Material for the task:
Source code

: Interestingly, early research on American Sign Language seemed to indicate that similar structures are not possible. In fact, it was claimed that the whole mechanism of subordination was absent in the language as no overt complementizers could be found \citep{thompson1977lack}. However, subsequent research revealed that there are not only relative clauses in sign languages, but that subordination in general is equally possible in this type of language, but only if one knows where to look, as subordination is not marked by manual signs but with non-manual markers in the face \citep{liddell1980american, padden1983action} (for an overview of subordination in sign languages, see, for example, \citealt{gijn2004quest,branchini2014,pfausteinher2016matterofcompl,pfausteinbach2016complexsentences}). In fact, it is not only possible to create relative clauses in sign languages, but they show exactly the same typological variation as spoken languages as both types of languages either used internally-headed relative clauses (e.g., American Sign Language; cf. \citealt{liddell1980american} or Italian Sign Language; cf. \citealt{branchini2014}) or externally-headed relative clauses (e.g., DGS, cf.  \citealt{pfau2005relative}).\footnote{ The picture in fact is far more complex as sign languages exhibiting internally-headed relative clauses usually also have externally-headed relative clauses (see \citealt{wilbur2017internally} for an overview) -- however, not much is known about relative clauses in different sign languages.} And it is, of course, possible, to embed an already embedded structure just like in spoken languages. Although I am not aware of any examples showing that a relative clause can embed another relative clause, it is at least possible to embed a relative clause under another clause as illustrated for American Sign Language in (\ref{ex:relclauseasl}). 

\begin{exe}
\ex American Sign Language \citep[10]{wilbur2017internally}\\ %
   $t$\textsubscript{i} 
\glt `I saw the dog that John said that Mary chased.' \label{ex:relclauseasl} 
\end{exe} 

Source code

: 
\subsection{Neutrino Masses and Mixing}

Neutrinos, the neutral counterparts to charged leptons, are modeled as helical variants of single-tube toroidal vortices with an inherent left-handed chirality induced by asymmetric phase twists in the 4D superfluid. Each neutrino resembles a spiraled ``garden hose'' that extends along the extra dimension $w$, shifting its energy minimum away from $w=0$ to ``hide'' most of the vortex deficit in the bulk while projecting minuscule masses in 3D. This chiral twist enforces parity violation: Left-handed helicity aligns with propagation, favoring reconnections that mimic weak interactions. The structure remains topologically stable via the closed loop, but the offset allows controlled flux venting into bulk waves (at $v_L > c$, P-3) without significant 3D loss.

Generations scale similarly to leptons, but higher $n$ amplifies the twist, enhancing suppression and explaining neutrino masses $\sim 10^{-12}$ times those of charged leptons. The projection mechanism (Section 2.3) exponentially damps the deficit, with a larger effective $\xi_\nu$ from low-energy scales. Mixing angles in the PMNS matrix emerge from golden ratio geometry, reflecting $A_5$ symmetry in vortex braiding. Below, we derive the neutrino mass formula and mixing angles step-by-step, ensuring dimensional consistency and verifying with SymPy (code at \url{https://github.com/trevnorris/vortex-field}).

Instructions for the task: The required answer is the complete data, repeated exactly.

Output for this task:
Source code

: Interestingly, early research on American Sign Language seemed to indicate that similar structures are not possible. In fact, it was claimed that the whole mechanism of subordination was absent in the language as no overt complementizers could be found \citep{thompson1977lack}. However, subsequent research revealed that there are not only relative clauses in sign languages, but that subordination in general is equally possible in this type of language, but only if one knows where to look, as subordination is not marked by manual signs but with non-manual markers in the face \citep{liddell1980american, padden1983action} (for an overview of subordination in sign languages, see, for example, \citealt{gijn2004quest,branchini2014,pfausteinher2016matterofcompl,pfausteinbach2016complexsentences}). In fact, it is not only possible to create relative clauses in sign languages, but they show exactly the same typological variation as spoken languages as both types of languages either used internally-headed relative clauses (e.g., American Sign Language; cf. \citealt{liddell1980american} or Italian Sign Language; cf. \citealt{branchini2014}) or externally-headed relative clauses (e.g., DGS, cf.  \citealt{pfau2005relative}).\footnote{ The picture in fact is far more complex as sign languages exhibiting internally-headed relative clauses usually also have externally-headed relative clauses (see \citealt{wilbur2017internally} for an overview) -- however, not much is known about relative clauses in different sign languages.} And it is, of course, possible, to embed an already embedded structure just like in spoken languages. Although I am not aware of any examples showing that a relative clause can embed another relative clause, it is at least possible to embed a relative clause under another clause as illustrated for American Sign Language in (\ref{ex:relclauseasl}). 

\begin{exe}
\ex American Sign Language \citep[10]{wilbur2017internally}\\ %
   $t$\textsubscript{i} 
\glt `I saw the dog that John said that Mary chased.' \label{ex:relclauseasl} 
\end{exe} 

Source code

: 
\subsection{Neutrino Masses and Mixing}

Neutrinos, the neutral counterparts to charged leptons, are modeled as helical variants of single-tube toroidal vortices with an inherent left-handed chirality induced by asymmetric phase twists in the 4D superfluid. Each neutrino resembles a spiraled ``garden hose'' that extends along the extra dimension $w$, shifting its energy minimum away from $w=0$ to ``hide'' most of the vortex deficit in the bulk while projecting minuscule masses in 3D. This chiral twist enforces parity violation: Left-handed helicity aligns with propagation, favoring reconnections that mimic weak interactions. The structure remains topologically stable via the closed loop, but the offset allows controlled flux venting into bulk waves (at $v_L > c$, P-3) without significant 3D loss.

Generations scale similarly to leptons, but higher $n$ amplifies the twist, enhancing suppression and explaining neutrino masses $\sim 10^{-12}$ times those of charged leptons. The projection mechanism (Section 2.3) exponentially damps the deficit, with a larger effective $\xi_\nu$ from low-energy scales. Mixing angles in the PMNS matrix emerge from golden ratio geometry, reflecting $A_5$ symmetry in vortex braiding. Below, we derive the neutrino mass formula and mixing angles step-by-step, ensuring dimensional consistency and verifying with SymPy (code at \url{https://github.com/trevnorris/vortex-field}).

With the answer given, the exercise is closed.